One would think that the end of war would have created ideal conditions for restorative justice, reconciliation and democracy. These remain ideas without traction, and calls for the accountability of actions by Sri Lankan security forces still risk the frothing ire of key figures in government who stand far removed from democracy’s core values. This grave risk to the domain of independent ideas and free debate exists even though we are ostensibly at peace, and a mainstream media under the shadow of Prageeth Eknaliyagoda’s enforced silence is, even post-war, still not one able to fully critique the status quo.
There are contributions here that question the opposition to war, given its final outcome in wiping out the main obstacle to peace. Others concur, and suggest that the delay in securing a just peace (a peace more than the absence of war, also called a positive peace) does not in any way delegitimize the war against the LTTE, which was necessary and inevitable. Many contributors flag the absence, or more accurately, the misdirection of political will in securing a just political solution to underlying grievances. As Dayapala Thiranagama in his contribution avers,
Even though, the Tigers’ utopia of a separate state was buried with them at Vellamullaivikkal, even though their guns fell silent on 18 May 2009 the likelihood of their dream resurfacing cannot be ruled out unless there is a political solution within a united Sri Lanka that can restore the Tamil community’s dignity and respect.
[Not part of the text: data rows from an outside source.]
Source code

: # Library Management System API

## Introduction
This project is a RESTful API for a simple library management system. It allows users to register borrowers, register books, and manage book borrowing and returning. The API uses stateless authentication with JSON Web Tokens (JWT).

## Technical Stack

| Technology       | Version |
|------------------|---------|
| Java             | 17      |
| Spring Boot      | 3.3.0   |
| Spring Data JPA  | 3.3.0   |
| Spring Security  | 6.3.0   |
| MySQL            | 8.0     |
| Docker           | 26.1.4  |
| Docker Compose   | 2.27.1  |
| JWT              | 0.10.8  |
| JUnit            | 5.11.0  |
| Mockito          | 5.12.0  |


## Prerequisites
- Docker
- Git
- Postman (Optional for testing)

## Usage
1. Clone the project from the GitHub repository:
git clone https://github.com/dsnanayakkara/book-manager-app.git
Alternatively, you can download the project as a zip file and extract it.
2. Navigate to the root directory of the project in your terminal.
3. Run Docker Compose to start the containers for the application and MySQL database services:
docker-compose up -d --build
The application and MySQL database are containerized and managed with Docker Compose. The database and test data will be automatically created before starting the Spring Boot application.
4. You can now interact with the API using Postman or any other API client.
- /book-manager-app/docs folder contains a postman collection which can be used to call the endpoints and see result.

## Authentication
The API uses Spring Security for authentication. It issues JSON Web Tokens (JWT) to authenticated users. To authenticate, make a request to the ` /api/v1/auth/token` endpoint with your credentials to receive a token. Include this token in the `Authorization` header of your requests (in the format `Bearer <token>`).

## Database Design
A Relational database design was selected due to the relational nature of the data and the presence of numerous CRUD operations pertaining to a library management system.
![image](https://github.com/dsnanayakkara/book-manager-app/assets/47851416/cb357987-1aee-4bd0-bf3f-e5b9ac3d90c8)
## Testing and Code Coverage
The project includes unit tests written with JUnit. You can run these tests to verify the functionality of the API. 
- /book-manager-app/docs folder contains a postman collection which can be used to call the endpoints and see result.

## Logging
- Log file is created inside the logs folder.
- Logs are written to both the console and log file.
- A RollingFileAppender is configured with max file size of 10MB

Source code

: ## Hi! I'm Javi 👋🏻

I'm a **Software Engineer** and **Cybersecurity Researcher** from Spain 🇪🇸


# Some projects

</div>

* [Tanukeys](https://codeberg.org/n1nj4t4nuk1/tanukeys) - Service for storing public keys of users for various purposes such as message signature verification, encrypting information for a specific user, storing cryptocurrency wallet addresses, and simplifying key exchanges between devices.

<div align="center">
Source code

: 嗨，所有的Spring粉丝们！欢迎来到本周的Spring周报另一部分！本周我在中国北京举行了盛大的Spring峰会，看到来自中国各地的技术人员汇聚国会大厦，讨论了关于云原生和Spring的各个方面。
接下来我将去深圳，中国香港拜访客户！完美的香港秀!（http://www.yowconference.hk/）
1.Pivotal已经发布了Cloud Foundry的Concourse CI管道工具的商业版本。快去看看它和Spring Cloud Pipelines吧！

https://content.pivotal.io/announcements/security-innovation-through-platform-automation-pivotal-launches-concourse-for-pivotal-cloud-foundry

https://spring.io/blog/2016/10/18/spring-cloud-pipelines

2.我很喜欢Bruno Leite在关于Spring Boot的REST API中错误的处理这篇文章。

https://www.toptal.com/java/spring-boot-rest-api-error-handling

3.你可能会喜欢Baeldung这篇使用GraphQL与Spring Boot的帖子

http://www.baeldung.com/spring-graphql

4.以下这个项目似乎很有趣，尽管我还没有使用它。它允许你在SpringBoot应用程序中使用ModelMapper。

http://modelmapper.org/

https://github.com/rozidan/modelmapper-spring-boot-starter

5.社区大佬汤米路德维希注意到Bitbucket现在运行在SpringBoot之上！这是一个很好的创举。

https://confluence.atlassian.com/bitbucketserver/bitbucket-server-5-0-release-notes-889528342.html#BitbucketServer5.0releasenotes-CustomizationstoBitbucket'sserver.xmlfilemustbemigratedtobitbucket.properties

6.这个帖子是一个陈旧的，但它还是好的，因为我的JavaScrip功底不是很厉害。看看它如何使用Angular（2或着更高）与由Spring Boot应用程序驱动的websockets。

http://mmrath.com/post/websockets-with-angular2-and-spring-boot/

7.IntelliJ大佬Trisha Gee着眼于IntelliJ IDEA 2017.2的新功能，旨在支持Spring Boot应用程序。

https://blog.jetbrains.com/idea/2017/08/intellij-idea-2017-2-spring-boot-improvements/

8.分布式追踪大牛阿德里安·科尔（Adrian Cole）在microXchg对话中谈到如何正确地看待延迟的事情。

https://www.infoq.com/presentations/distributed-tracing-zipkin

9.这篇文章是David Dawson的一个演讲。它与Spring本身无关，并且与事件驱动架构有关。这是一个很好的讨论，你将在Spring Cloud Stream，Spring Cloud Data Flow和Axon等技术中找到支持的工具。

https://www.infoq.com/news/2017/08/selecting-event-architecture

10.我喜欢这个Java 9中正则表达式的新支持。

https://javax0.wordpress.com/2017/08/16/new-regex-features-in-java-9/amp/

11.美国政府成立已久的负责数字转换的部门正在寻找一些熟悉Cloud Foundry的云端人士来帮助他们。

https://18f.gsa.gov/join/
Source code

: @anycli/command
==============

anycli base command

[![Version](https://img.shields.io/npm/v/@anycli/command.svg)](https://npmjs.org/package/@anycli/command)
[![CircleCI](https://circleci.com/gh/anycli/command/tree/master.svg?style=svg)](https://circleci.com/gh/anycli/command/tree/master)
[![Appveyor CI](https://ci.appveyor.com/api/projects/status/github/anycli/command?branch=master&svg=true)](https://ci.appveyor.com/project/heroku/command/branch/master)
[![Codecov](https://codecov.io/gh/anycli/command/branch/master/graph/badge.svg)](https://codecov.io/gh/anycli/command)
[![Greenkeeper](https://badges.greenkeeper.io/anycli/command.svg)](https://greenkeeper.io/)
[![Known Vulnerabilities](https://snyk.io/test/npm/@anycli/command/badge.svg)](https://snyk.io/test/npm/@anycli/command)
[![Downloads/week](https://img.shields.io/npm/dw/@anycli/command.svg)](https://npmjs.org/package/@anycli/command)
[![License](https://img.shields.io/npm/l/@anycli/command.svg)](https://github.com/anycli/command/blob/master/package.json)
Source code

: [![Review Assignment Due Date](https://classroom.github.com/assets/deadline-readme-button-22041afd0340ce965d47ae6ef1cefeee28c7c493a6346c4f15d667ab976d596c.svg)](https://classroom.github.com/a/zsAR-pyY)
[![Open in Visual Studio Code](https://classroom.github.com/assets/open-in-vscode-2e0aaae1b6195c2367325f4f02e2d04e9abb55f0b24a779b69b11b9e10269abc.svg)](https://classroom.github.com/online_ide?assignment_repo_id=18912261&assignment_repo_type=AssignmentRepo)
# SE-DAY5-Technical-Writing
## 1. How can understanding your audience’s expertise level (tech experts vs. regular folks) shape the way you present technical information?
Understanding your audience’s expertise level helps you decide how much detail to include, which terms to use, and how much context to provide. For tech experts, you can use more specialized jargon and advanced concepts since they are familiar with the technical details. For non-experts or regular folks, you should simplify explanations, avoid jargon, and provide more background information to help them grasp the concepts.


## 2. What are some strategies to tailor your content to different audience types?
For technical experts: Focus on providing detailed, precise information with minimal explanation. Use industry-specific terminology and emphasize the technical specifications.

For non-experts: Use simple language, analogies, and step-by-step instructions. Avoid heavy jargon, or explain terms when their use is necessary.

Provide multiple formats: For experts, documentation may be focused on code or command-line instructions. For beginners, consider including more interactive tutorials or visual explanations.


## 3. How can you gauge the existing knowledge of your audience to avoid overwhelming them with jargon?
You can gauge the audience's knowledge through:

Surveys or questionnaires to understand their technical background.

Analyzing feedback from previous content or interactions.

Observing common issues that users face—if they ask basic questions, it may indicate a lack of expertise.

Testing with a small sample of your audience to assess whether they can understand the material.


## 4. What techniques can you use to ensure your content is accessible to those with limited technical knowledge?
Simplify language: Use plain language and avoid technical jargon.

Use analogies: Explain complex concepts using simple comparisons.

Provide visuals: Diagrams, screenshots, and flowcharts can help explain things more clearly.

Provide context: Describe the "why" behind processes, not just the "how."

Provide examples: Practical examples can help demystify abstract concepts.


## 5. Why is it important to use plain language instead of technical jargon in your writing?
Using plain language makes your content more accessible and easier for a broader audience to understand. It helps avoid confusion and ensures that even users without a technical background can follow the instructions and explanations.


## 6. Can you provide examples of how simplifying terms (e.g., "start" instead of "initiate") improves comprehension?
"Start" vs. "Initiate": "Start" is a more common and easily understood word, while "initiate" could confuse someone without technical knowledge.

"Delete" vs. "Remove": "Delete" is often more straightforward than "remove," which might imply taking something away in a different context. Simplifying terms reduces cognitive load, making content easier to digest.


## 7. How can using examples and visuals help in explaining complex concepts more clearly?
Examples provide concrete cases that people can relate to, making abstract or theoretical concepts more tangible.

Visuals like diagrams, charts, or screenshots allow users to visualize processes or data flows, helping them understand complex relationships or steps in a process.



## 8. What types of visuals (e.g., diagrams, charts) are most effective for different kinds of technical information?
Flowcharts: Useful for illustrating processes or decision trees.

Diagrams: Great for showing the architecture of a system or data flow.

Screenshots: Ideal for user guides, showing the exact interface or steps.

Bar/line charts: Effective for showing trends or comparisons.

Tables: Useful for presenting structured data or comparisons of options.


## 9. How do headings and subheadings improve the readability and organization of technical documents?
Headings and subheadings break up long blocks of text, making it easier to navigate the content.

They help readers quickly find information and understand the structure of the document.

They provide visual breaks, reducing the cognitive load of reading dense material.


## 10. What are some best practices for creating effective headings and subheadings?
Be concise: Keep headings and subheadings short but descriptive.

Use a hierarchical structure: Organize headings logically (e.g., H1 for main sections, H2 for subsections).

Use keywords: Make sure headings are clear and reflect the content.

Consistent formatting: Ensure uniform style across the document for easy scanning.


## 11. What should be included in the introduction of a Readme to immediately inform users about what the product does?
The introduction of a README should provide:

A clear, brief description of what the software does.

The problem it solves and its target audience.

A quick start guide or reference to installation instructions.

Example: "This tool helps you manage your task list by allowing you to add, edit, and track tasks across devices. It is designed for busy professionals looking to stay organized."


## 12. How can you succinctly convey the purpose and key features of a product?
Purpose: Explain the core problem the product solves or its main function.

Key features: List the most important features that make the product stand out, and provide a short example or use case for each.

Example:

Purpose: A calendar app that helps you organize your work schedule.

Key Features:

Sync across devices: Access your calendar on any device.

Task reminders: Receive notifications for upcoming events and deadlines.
Many struggle to re-imagine our country after war, noting that three decades of violence has stunted not just the ability and willingness of government to democratically govern, but also of many Sri Lankans to recognise, and stand up for fundamental rights that are integral to democracy. Poetry and photographs, from award winning contributors, succinctly and emotively frame the hopes and fears of communities coming out of war. Another contributor interrogates the public perceptions of a soldier, suggesting that though it is easy for us to condemn, it may not always be easy to unquestioningly comply. From perspectives of Jaffna Tamils to university students, from the realpolitik and constitutional to the existential and inspirational, from a gendered critique of war and its end to a detailed report on the situation in the Vanni today, these essays provide compelling snapshots of Sri Lanka a year after war ended.
This special edition is close to our heart, and since the launch of Groundviews in 2006, represents the highest and most diverse concentration of media and content published over the course of a week. It is a compelling record of critical voices and features content mainstream media in Sri Lankan will tellingly, to date, not dare publish or broadcast.
We cordially invite and strongly encourage your responses complementing and contesting vigorously the content that follows. We do not believe we know all the answers to achieve and sustain a just peace. However, we strongly believe that it is only through vibrant and civil debate, without fear of violent physical or verbal reprisals, that we can engender a just peace and a timbre of democracy we so richly deserve after war’s end.